* [Task details]
Exactly retype the lines of the material from its first line to the line with "or intertwingled messes)", including both.

* [Records provided]
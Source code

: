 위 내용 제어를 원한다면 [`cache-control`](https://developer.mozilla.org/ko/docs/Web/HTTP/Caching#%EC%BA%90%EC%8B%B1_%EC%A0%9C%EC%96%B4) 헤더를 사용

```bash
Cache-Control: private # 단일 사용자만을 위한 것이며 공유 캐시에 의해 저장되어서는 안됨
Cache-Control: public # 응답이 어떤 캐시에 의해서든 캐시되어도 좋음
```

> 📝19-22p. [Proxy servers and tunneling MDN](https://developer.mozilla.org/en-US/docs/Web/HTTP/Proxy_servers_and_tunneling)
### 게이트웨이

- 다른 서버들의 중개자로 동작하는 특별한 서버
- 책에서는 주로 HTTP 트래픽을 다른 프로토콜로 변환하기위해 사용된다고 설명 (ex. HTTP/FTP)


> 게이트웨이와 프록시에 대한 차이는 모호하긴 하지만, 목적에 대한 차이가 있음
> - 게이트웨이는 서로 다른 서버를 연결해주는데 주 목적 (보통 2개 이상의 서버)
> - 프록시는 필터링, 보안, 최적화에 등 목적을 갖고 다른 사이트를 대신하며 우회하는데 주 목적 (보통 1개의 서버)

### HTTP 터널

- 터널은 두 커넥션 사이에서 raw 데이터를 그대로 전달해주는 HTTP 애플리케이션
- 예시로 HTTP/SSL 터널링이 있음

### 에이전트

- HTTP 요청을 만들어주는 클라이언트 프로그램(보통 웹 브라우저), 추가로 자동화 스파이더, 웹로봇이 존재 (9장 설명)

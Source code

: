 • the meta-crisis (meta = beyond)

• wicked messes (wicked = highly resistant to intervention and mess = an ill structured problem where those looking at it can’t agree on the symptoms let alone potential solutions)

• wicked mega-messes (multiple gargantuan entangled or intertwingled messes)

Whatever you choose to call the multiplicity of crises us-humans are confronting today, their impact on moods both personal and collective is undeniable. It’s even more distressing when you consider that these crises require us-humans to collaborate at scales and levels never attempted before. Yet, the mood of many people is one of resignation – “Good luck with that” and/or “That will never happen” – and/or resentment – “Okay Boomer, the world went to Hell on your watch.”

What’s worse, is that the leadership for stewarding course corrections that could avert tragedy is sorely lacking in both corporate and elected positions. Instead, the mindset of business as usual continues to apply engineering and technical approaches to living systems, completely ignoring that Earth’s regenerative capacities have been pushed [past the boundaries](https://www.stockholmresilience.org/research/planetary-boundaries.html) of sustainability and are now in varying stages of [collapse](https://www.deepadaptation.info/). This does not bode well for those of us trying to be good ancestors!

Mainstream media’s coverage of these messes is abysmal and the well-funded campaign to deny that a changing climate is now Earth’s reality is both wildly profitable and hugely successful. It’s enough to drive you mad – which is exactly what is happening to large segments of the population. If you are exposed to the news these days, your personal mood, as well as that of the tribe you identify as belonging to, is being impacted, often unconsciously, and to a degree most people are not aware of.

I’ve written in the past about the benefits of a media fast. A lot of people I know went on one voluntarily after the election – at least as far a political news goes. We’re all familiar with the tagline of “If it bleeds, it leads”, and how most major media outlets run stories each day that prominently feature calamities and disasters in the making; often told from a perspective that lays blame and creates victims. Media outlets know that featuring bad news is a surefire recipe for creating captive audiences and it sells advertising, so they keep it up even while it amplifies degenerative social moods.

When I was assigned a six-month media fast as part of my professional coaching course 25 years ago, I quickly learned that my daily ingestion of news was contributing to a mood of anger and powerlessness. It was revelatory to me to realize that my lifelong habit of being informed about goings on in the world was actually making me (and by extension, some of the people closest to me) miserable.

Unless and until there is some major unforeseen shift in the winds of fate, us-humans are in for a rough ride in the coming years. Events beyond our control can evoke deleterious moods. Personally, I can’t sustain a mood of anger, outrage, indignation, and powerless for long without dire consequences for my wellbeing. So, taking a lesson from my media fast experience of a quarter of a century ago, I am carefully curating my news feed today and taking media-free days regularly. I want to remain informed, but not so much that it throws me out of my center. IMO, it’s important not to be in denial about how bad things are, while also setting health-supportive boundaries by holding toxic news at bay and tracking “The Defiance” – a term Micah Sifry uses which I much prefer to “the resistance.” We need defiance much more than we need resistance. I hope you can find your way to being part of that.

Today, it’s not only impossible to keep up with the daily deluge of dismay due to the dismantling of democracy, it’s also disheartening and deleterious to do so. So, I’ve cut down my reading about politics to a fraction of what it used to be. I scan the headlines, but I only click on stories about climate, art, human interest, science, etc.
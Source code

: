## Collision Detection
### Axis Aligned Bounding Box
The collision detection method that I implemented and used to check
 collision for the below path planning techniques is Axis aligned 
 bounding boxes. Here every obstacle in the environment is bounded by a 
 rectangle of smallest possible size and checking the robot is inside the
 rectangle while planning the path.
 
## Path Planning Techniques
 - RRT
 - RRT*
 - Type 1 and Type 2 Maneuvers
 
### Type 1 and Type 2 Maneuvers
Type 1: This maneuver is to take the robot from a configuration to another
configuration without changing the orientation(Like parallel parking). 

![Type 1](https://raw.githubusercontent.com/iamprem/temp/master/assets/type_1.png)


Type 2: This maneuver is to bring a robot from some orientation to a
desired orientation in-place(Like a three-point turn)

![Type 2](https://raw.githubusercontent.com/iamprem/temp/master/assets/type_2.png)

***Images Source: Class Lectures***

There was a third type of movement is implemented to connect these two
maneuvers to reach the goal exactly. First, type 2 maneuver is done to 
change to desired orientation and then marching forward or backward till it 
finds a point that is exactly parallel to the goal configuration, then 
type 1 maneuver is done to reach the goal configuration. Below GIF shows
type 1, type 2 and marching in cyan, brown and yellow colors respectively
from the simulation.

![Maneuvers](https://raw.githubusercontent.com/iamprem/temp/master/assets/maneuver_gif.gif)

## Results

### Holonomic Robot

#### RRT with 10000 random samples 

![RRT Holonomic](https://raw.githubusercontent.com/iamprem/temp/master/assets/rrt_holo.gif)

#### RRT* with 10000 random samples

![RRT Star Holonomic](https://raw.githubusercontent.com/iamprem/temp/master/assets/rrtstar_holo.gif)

* [Solved problem]
Source code

: 위 내용 제어를 원한다면 [`cache-control`](https://developer.mozilla.org/ko/docs/Web/HTTP/Caching#%EC%BA%90%EC%8B%B1_%EC%A0%9C%EC%96%B4) 헤더를 사용

```bash
Cache-Control: private # 단일 사용자만을 위한 것이며 공유 캐시에 의해 저장되어서는 안됨
Cache-Control: public # 응답이 어떤 캐시에 의해서든 캐시되어도 좋음
```

> 📝19-22p. [Proxy servers and tunneling MDN](https://developer.mozilla.org/en-US/docs/Web/HTTP/Proxy_servers_and_tunneling)
### 게이트웨이

- 다른 서버들의 중개자로 동작하는 특별한 서버
- 책에서는 주로 HTTP 트래픽을 다른 프로토콜로 변환하기위해 사용된다고 설명 (ex. HTTP/FTP)


> 게이트웨이와 프록시에 대한 차이는 모호하긴 하지만, 목적에 대한 차이가 있음
> - 게이트웨이는 서로 다른 서버를 연결해주는데 주 목적 (보통 2개 이상의 서버)
> - 프록시는 필터링, 보안, 최적화에 등 목적을 갖고 다른 사이트를 대신하며 우회하는데 주 목적 (보통 1개의 서버)

### HTTP 터널

- 터널은 두 커넥션 사이에서 raw 데이터를 그대로 전달해주는 HTTP 애플리케이션
- 예시로 HTTP/SSL 터널링이 있음

### 에이전트

- HTTP 요청을 만들어주는 클라이언트 프로그램(보통 웹 브라우저), 추가로 자동화 스파이더, 웹로봇이 존재 (9장 설명)

Source code

: • the meta-crisis (meta = beyond)

• wicked messes (wicked = highly resistant to intervention and mess = an ill structured problem where those looking at it can’t agree on the symptoms let alone potential solutions)

• wicked mega-messes (multiple gargantuan entangled or intertwingled messes)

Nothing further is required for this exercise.